§ **WHAT THE TASK REQUIRES**
Return only the number of lines in the records below where the string "that" shows up.

§ **PROVIDED RECORDS**
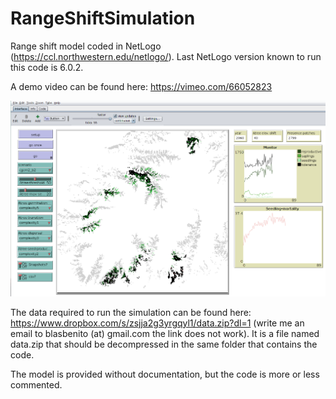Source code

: # RangeShiftSimulation

Range shift model coded in NetLogo (https://ccl.northwestern.edu/netlogo/). 
Last NetLogo version known to run this code is 6.0.2.

A demo video can be found here: https://vimeo.com/66052823

![Screenshot](snapshot.png)

The data required to run the simulation can be found here: https://www.dropbox.com/s/zsjja2g3yrgqyl1/data.zip?dl=1 (write me an email to blasbenito (at) gmail.com the link does not work). It is a file named data.zip that should be decompressed in the same folder that contains the code.

The model is provided without documentation, but the code is more or less commented.
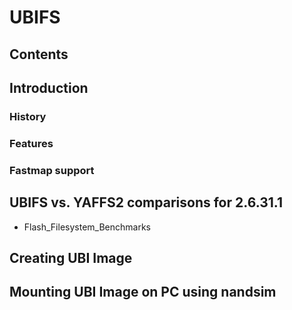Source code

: # UBIFS
## Contents
## Introduction
### History
### Features
### Fastmap support
## UBIFS vs. YAFFS2 comparisons for 2.6.31.1
* Flash_Filesystem_Benchmarks
## Creating UBI Image
## Mounting UBI Image on PC using nandsim
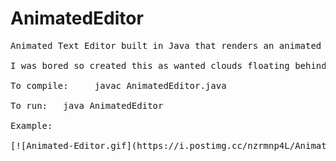 # AnimatedEditor
<pre>
Animated Text Editor built in Java that renders an animated GIF as background

I was bored so created this as wanted clouds floating behind the code that was editing. 

To compile:     javac AnimatedEditor.java

To run:   java AnimatedEditor

Example:

[![Animated-Editor.gif](https://i.postimg.cc/nzrmnp4L/Animated-Editor.gif)](https://postimg.cc/5Ycy3ckc)
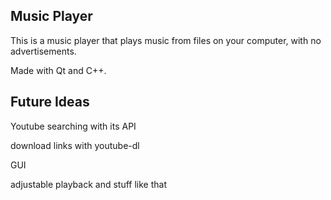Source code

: ## Music Player

This is a music player that plays music from files on your computer, with no advertisements.

Made with Qt and C++.

## Future Ideas
Youtube searching with its API

download links with youtube-dl

GUI

adjustable playback and stuff like that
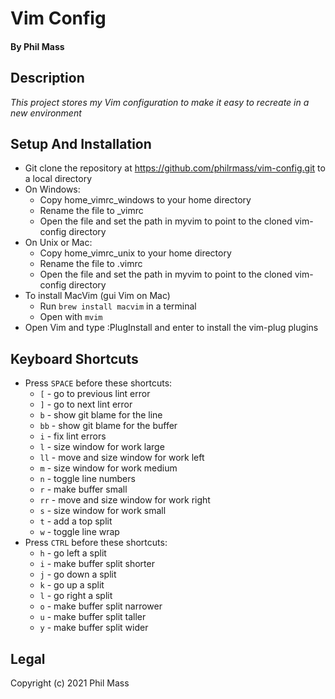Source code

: # Vim Config

#### By **Phil Mass**

## Description

_This project stores my Vim configuration to make it easy to recreate in a new environment_

## Setup And Installation

* Git clone the repository at https://github.com/philrmass/vim-config.git to a local directory
* On Windows:
  * Copy home_vimrc_windows to your home directory
  * Rename the file to \_vimrc
  * Open the file and set the path in myvim to point to the cloned vim-config directory
* On Unix or Mac:
  * Copy home_vimrc_unix to your home directory
  * Rename the file to .vimrc
  * Open the file and set the path in myvim to point to the cloned vim-config directory
* To install MacVim (gui Vim on Mac)
  * Run `brew install macvim` in a terminal
  * Open with `mvim`
* Open Vim and type :PlugInstall and enter to install the vim-plug plugins

## Keyboard Shortcuts
- Press `SPACE` before these shortcuts:
  - `[` - go to previous lint error
  - `]` - go to next lint error
  - `b` - show git blame for the line
  - `bb` - show git blame for the buffer
  - `i` - fix lint errors
  - `l` - size window for work large
  - `ll` - move and size window for work left
  - `m` - size window for work medium
  - `n` - toggle line numbers
  - `r` - make buffer small
  - `rr` - move and size window for work right
  - `s` - size window for work small
  - `t` - add a top split
  - `w` - toggle line wrap
- Press `CTRL` before these shortcuts:
  - `h` - go left a split
  - `i` - make buffer split shorter 
  - `j` - go down a split
  - `k` - go up a split
  - `l` - go right a split
  - `o` - make buffer split narrower
  - `u` - make buffer split taller
  - `y` - make buffer split wider

## Legal

Copyright (c) 2021 Phil Mass
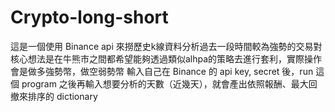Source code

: # Crypto-long-short

這是一個使用 Binance api 來撈歷史k線資料分析過去一段時間較為強勢的交易對
核心想法是在牛熊市之間都希望能夠透過類似alhpa的策略去進行套利，實際操作會是做多強勢幣，做空弱勢幣
輸入自己在 Binance 的 api key, secret 後，run 這個 program 之後再輸入想要分析的天數（近幾天），就會產出依照報酬、最大回撤來排序的 dictionary
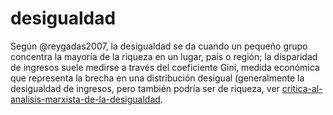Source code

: # desigualdad

Según @reygadas2007, la desigualdad se da cuando un pequeño grupo concentra la mayoría de la riqueza en un lugar, país o región; la disparidad de ingresos suele medirse a través del coeficiente Gini, medida económica que representa la brecha en una distribución desigual (generalmente la desigualdad de ingresos, pero también podría ser de riqueza, ver [critica-al-analisis-marxista-de-la-desigualdad](critica-al-analisis-marxista-de-la-desigualdad.md).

§ **TASK RESULT**
5